Beirer M, Deiler S, Neu J. Unfallchirurg 2014; 118(1): 76-80.

Vernacular Title

Hochdruckinjektionsverletzung an der Hand : Unterschätzung der Verletzungsschwere.

Affiliation

Klinik und Poliklinik für Unfallchirurgie, Klinikum rechts der Isar, Technische Universität München, Ismaninger Str. 22, 81675, München, Deutschland, Marc.Beirer@mri.tum.de.

Copyright

(Copyright © 2014, Holtzbrinck Springer Nature Publishing Group)

DOI

10.1007/s00113-014-2700-6

PMID

25519822

Abstract

A 44-year-old man sustained a high-pressure injection injury of the left index finger with hot hydraulic oil in an occupational accident. On presentation to the occupational physician 4 h later the wound was irrigated and cleaned. At this time X-ray diagnostics, wound revision, administration of antibiotics and immobilization were not performed. The following day the patient presented to a hospital with painful swelling and reddening of the left index finger where an emergency surgical wound revision, administration of antibiotics and immobilization of the finger were performed due to a phlegmon of the flexor tendon. Despite subsequent revision operations, necrosis of the flexor tendon sheath occurred with a skin subcutis defect necessitating a full thickness skin transplantation and ultimately operative fusion of the distal interphalangeal joint of the index finger. After a total period of treatment of 9 months the patient still presented with local soft tissue swelling and paresthesia as well as a limited range of motion of the proximal interphalangeal joint.The patient filed a complaint for wrong treatment of the high-pressure injection injury in terms of an inaccurate examination and lack of administration of antibiotics at the first presentation. The expert opinion of the arbitration board ascertained medical malpractice at the first presentation.

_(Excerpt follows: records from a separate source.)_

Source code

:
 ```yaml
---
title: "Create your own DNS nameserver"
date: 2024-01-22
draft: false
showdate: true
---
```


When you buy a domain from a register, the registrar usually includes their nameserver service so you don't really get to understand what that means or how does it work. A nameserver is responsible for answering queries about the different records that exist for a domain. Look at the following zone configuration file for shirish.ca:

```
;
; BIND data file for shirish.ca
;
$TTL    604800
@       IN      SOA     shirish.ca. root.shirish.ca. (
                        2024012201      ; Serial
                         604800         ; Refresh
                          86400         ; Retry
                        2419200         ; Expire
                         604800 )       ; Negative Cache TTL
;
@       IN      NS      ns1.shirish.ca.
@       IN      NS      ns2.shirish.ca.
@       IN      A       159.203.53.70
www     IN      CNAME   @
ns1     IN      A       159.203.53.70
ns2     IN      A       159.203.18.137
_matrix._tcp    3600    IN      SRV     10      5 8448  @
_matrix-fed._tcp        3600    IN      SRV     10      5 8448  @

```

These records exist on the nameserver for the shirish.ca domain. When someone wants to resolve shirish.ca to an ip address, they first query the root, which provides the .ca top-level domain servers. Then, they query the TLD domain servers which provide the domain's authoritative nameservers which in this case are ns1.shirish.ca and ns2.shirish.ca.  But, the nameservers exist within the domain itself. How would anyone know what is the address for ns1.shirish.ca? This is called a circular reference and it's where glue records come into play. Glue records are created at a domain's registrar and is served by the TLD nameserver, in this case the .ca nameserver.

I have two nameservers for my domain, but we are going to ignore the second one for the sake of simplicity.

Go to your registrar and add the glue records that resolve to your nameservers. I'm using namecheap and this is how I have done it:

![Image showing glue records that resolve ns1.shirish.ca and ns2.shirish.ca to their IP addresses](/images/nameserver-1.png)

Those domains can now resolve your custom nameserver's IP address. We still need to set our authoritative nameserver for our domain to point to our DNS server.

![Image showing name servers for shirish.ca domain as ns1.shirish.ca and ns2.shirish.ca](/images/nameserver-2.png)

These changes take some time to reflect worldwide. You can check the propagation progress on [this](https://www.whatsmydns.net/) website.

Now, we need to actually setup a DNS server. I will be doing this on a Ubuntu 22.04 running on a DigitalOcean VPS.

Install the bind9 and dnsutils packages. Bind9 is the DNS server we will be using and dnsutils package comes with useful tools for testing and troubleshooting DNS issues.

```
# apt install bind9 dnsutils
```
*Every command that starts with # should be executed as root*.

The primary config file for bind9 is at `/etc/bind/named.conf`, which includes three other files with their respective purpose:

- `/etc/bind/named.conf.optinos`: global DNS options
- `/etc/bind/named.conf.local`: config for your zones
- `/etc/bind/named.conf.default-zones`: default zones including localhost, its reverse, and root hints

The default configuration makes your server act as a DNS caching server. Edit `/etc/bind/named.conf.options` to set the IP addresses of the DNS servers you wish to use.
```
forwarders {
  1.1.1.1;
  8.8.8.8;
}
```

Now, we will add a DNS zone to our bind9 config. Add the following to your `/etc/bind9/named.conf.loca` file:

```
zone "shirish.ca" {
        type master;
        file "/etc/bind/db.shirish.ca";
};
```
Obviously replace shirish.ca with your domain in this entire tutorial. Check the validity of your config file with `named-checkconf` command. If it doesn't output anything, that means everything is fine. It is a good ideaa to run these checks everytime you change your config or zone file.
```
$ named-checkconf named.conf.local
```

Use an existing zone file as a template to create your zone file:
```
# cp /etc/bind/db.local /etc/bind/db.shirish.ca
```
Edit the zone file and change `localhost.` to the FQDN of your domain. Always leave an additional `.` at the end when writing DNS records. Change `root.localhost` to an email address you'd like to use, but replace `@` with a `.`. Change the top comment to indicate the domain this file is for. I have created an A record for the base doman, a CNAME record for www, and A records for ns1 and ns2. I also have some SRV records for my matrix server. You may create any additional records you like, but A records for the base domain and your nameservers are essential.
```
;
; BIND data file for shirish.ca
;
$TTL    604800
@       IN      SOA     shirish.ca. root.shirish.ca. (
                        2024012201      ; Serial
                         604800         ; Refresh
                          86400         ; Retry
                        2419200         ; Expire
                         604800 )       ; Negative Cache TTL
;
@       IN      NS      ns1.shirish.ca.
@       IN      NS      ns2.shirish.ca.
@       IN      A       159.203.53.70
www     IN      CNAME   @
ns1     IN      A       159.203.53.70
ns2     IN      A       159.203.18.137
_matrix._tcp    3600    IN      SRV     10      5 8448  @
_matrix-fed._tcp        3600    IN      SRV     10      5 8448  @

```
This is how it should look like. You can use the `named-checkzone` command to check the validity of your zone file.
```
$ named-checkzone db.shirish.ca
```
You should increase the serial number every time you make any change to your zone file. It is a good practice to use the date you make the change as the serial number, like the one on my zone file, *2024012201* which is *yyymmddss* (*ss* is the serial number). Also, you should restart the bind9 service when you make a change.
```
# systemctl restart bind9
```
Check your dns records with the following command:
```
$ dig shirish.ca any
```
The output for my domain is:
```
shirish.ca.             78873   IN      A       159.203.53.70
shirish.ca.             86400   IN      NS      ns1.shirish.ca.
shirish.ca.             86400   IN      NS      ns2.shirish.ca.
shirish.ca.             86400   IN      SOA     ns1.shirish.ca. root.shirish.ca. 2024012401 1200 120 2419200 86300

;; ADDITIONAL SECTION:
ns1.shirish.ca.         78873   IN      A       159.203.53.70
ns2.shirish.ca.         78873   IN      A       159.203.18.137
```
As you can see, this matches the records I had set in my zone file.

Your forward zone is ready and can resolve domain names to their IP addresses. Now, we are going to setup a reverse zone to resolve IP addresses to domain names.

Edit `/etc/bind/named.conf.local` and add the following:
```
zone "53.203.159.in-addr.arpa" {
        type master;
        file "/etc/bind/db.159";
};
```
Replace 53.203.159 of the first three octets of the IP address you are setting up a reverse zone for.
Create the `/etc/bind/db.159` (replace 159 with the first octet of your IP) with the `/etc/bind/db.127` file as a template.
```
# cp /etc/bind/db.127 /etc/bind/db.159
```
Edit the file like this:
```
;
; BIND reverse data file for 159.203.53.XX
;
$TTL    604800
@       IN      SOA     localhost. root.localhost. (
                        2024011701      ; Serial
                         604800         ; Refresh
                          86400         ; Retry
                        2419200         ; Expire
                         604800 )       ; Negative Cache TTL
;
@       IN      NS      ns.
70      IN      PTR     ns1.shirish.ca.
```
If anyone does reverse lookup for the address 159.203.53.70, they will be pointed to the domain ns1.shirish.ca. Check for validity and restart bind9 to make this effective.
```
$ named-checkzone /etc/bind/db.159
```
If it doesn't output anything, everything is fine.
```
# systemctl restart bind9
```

An emergency surgical wound revision had already been indicated at the first presentation and the revision procedures would have been less extensive and it was highly probability that surgical fusion of the distal interphalangeal joint could have been avoided. The arbitration furthermore concluded that iatrogenic maltreatment led to a phlegmon of the flexor tendon with the need for subsequent revision operations including surgical fusion of the distal interphalangeal joint which resulted in an affected grip control. The delay in surgical treatment must be considered as the reason for the much worse initial situation that finally led to the functional impairment of the left index finger.